Hasta que te vuelva a ver

Andrea Milano

Fragmento

TARDE TRÁGICA

Barrio de Belgrano, Buenos Aires, Argentina, agosto de 1935.

Lo primero que hizo Santiago Navarro Soler al llegar a su casa fue desatarse el nudo de la corbata. Antes de cerrar la puerta saludó al guardia que vigilaba la propiedad y sus alrededores durante el turno diurno. Su padre, don Álvaro, vivía con el temor de que algún malhechor lo atacase a él o a algún miembro de su familia. La situación en el país era insostenible. Hacía menos de un mes que se había perpetrado un atentado en contra del santafesino Lisandro de la Torre en medio de una sesión en el Senado. El ministro de Agricultura, Luis Duhau, y el ministro de Hacienda, Federico Pinedo, habían sido acusados por De la Torre de hacer la vista gorda mientras el frigorífico Anglo, uno de los más importantes del país, cometía delitos de fraude y evasión de impuestos. Mientras el senador Lisandro de la Torre ponía al descubierto la red de corrupción que el gobierno de Justo y los ministros habían tejido alrededor del negocio de la carne, Duhau lo había empujado y el senador terminó en el suelo. En medio del tumulto y los gritos, se oyeron disparos. Enzo Bordabehere, senador electo por la provincia de Santa Fe y compañero de Lisandro de la Torre, había sido asesinado. Su agresor: un excomisario, quien trabajaba para el Partido Demócrata y era hombre de confianza del ministro de Agricultura. La muerte llevó a una comisión investigadora a firmar un tratado para regular el comercio de exportación de la carne; sobre todo, la verificación de los precios al mercado exterior. Álvaro Navarro Soler, uno de los principales exportadores de carne del país gracias a su cadena de frigoríficos bautizada con el nombre de NavaSol, apoyó sin ningún titubeo las nuevas normas, y rápidamente se ganó la antipatía de colegas que estaban en contra de ajustar los precios de venta. Muchos de ellos comenzaron a realizar movimientos fraudulentos. Durante el allanamiento del Norman Star, un carguero inglés, la comisión descubrió los libros contables que el frigorífico Anglo se negaba a mostrar, ocultos en cajas de corned beef.

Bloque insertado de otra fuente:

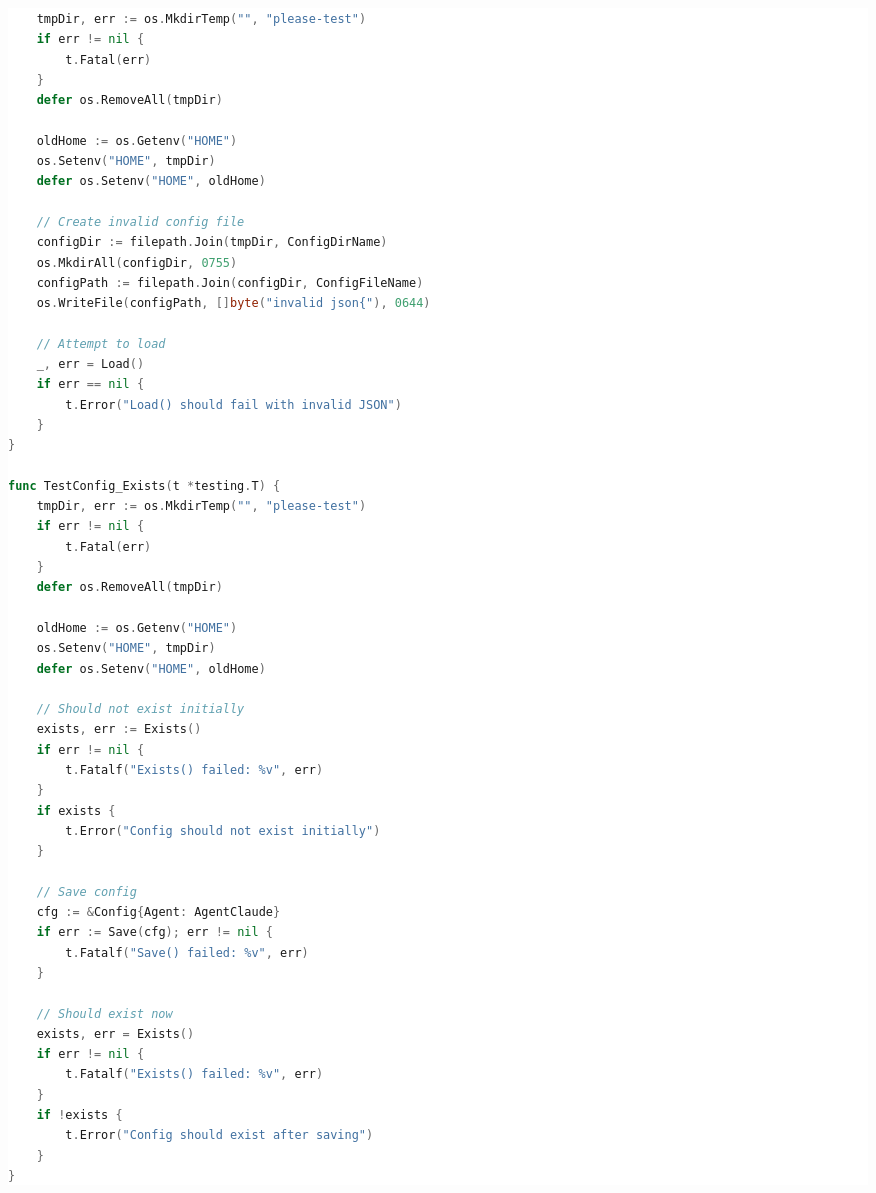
 ```go
	tmpDir, err := os.MkdirTemp("", "please-test")
	if err != nil {
		t.Fatal(err)
	}
	defer os.RemoveAll(tmpDir)

	oldHome := os.Getenv("HOME")
	os.Setenv("HOME", tmpDir)
	defer os.Setenv("HOME", oldHome)

	// Create invalid config file
	configDir := filepath.Join(tmpDir, ConfigDirName)
	os.MkdirAll(configDir, 0755)
	configPath := filepath.Join(configDir, ConfigFileName)
	os.WriteFile(configPath, []byte("invalid json{"), 0644)

	// Attempt to load
	_, err = Load()
	if err == nil {
		t.Error("Load() should fail with invalid JSON")
	}
}

func TestConfig_Exists(t *testing.T) {
	tmpDir, err := os.MkdirTemp("", "please-test")
	if err != nil {
		t.Fatal(err)
	}
	defer os.RemoveAll(tmpDir)

	oldHome := os.Getenv("HOME")
	os.Setenv("HOME", tmpDir)
	defer os.Setenv("HOME", oldHome)

	// Should not exist initially
	exists, err := Exists()
	if err != nil {
		t.Fatalf("Exists() failed: %v", err)
	}
	if exists {
		t.Error("Config should not exist initially")
	}

	// Save config
	cfg := &Config{Agent: AgentClaude}
	if err := Save(cfg); err != nil {
		t.Fatalf("Save() failed: %v", err)
	}

	// Should exist now
	exists, err = Exists()
	if err != nil {
		t.Fatalf("Exists() failed: %v", err)
	}
	if !exists {
		t.Error("Config should exist after saving")
	}
}
```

Álvaro Navarro Soler, gracias al soplo de uno de los empleados del frigorífico, avisó al mismísimo Lisandro de la Torre, miembro de la comisión investigadora. La muerte de Bordabehere le hizo pensar en su propia seguridad, por eso tenía vigilada la mansión y el edificio en donde funcionaba su despacho.

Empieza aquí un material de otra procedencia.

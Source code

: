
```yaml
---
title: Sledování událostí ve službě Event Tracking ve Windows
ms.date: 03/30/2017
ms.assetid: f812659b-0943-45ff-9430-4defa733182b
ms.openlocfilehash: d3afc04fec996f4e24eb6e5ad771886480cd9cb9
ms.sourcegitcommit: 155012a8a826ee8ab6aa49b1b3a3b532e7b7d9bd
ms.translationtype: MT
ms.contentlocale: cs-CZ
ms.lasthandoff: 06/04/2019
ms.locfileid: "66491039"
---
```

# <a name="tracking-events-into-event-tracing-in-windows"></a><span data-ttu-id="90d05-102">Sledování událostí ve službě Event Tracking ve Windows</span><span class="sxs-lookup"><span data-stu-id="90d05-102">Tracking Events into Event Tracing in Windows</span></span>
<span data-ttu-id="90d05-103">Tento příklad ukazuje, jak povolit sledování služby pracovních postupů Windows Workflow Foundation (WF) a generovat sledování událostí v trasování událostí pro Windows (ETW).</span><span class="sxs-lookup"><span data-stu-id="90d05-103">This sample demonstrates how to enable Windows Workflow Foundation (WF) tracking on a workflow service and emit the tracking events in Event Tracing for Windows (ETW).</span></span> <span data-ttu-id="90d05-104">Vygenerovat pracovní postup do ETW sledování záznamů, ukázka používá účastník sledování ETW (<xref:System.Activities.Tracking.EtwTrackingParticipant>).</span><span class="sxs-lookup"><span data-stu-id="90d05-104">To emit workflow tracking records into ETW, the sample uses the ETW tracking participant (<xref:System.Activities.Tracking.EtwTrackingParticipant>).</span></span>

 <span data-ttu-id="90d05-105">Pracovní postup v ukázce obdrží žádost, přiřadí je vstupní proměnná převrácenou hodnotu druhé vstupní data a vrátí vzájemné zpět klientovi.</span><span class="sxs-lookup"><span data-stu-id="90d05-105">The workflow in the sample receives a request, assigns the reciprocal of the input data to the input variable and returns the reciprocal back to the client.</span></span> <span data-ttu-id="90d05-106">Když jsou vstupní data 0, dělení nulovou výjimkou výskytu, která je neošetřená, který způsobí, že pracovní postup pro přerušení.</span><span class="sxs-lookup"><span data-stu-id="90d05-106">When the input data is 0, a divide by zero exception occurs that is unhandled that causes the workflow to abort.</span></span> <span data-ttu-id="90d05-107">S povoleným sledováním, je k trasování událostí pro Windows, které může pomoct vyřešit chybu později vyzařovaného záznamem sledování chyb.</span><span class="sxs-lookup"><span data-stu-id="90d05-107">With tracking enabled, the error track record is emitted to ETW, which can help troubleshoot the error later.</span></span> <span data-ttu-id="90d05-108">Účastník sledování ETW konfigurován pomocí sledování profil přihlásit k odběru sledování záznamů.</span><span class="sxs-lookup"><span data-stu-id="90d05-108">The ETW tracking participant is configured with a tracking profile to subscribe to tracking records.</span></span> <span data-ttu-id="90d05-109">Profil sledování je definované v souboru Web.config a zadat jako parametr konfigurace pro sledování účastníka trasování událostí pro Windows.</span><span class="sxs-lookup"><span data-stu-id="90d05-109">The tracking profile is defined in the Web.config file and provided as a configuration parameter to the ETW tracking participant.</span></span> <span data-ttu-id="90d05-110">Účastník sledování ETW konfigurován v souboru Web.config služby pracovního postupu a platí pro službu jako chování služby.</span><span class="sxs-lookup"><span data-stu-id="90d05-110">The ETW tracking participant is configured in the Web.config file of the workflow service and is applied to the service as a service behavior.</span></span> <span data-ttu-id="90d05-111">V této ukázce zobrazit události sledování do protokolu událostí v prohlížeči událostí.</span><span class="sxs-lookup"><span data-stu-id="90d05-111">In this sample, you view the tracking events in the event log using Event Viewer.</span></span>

Santiago intentaba olvidarse del asunto porque, según él, vivir con miedo no era vivir. Arrojó los libros de estudio en la mesita de arrime y torció la boca en un gesto de fastidio cuando uno de los pesados armatostes de leyes casi voltea el jarrón de porcelana favorito de su hermana Rosario. Lo había conseguido a un muy buen precio con su anticuario de confianza y lo cuidaba como si estuviese bañado en oro. Con un rápido movimiento, alcanzó a evitar la catástrofe. Después de pasarse toda la tarde en la Facultad de Derecho, lo que menos deseaba era someterse a la retahíla de sermones que le tendría reservada su hermana mayor si rompía el dichoso jarrón. Se pasó la mano por el cabello y movió el cuello para aflojar la tensión. Estaba en el segundo año de Abogacía y la carrera se le estaba haciendo cuesta arriba. Pero al menos no era como algunos de sus compañeros, que habían elegido dedicarse al Derecho solo para complacer a sus padres. A él siempre le había interesado la carrera; sobre todo, la veía como un trampolín para saltar de lleno al mundo de la política. Su padre no estaba muy de acuerdo con sus aspiraciones, y le recordaba en todo momento que la vida de los políticos era muy complicada, sobre todo en un país como la Argentina. Don Álvaro Navarro Soler soñaba con que algún día él ocupase su lugar al frente de los negocios. Con Francisco, su hijo mayor, ni siquiera podía contar. Estaba seguro de que no tardaría ni una sola noche en dilapidar su fortuna en una mesa de juego o cerrando un mal negocio. Y Pedro, el benjamín de los Navarro Soler, había elegido un camino totalmente distinto al de sus hermanos.

Santiago se dispuso a subir a su habitación para darse un baño y descansar un rato antes de la cena. Había quedado en salir esa noche con unos amigos y necesitaba recuperar fuerzas para divertirse. Se detuvo al ver que la puerta del despacho de su padre estaba entreabierta. En el gramófono, sonaba un tango de Gardel. Desde su trágica muerte, ese mismo año en Colombia, en un accidente aéreo, sus discos siempre se escuchaban en la mansión. Pasaría a saludarlo, aunque imaginaba que no iba a aprobar que se fuera de juerga cuando al otro día debía madrugar para ir a la facultad.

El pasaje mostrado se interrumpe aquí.